Mr Ofori-Atta was speaking in an exclusive interview with the Daily Graphic in Malabo, Equatorial Guinea, where he is attending the 54th Annual Meetings of the African Development Bank (AfDB).
“I think we are behind in about two to three per cent, maybe six per cent of target, but, as you know, it was last week we announced three new commissioners and also rotated about a thousand people in the revenue services.
“I think we are now on course. We’ve watched this thing for 30 months, we’ve seen how it operates and we’ve brought a whole new regime and we are going to test it and push to see how the system responds,” he said.
He expressed the belief that people were ready to do the right things, except that they needed supervision.
“I’m so excited about the future,” he added.
Re-engineering at GRA
Asked if the human factor was so key to the failure to achieve revenue targets, beyond the structural difficulties facing revenue mobilisation, as to warrant the level of re-engineering that shook the leadership of the GRA, the minister minced no words in stressing his conviction.
“Yes, the human factor is key, and that is why the change of the three commissioners has come about. We are about 12-and-a-half per cent of revenue to Gross Domestic Product (GDP) and we really should be close to maybe 20 per cent.

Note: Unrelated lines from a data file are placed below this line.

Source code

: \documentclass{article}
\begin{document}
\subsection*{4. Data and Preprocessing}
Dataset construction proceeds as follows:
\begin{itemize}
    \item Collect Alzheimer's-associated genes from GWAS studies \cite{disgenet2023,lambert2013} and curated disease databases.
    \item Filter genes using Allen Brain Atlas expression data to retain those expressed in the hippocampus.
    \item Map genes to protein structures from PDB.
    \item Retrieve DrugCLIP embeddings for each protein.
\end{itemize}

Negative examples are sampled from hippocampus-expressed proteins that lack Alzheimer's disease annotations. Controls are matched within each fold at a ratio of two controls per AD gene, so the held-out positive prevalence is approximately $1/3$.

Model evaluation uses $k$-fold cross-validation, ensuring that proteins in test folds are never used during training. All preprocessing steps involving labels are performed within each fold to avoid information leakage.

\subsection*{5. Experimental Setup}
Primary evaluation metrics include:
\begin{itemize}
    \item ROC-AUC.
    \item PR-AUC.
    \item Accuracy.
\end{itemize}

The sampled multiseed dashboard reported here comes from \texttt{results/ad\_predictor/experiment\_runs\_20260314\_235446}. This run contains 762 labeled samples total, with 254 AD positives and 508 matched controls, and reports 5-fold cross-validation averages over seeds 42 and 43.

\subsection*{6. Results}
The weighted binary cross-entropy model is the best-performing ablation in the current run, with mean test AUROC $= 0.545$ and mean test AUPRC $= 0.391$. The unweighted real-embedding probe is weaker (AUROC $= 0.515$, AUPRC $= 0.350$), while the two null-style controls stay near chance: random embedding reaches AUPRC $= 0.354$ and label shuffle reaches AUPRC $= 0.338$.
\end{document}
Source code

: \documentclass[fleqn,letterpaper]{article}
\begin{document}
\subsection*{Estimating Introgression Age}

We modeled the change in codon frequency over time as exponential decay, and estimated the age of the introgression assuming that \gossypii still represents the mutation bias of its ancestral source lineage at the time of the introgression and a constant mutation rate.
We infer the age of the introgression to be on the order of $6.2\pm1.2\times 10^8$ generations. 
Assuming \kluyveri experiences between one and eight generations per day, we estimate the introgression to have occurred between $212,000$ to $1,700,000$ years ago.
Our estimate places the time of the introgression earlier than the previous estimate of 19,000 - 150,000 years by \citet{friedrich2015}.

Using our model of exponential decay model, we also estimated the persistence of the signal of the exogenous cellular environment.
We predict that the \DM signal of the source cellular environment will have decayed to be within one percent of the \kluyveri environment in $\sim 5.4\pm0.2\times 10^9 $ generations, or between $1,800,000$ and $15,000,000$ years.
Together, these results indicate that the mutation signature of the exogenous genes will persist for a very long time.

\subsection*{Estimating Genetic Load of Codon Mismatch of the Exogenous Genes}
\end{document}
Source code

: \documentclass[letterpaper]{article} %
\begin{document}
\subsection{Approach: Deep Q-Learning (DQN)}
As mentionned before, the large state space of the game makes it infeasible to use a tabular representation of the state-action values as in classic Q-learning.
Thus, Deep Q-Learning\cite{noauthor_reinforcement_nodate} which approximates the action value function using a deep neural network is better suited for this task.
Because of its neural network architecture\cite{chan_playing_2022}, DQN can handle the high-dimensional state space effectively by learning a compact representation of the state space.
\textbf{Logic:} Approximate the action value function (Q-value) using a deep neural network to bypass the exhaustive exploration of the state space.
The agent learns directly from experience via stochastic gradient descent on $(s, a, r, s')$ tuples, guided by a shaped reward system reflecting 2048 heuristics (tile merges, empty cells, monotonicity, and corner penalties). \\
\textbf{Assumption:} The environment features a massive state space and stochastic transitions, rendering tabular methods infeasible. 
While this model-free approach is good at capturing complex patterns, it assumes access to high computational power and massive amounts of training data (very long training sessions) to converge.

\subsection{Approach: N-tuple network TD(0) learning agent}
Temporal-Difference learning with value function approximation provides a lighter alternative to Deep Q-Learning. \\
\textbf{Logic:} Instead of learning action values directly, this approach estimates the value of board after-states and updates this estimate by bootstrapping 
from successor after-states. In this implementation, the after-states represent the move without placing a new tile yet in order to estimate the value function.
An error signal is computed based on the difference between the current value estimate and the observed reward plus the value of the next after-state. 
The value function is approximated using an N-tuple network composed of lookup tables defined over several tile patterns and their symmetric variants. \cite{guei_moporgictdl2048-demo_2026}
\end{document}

So if you look at an organisation that rakes in GH¢37 billion and you are 12-and-a-half per cent and you should be around 20 per cent, that is another maybe 10-odd billion that could come in,” he said.
Shake-up
The GRA, at the beginning of the month, saw its Commissioner for Domestic tax Revenue, Mr Kwesi Gyimah Asante; the Commissioner for the Customs Division, Mr Isaac Crentsil, and the Commissioner for the Support Services Division, Mr Fred Charles Anson, all reassigned to the Finance Ministry, while other junior officers were also reassigned.
Their replacements — Mr Ammishaddai Owusu-Amoah, the acting Commissioner for the Domestic Tax Revenue Division; Colonel Kwadwo Damoah (retd), the acting Commissioner, Customs Division, and Ms Julie Essiam, the acting Commissioner, Support Services Division — are a blend of private and public sector practitioners who the Finance Minister hopes should bring in the needed results.
“Yes, we got a couple of bankers and a military person… it’s worth trying. We’ve had people from inside for a long time and so let’s see how this works. My expectation is that it will be more targeted, more KPIs (Key Performance Indicators) and more focus.
“And also they will not have any sort of traditional ties and we hope that will help them become more objective,” Mr Ofori-Atta said.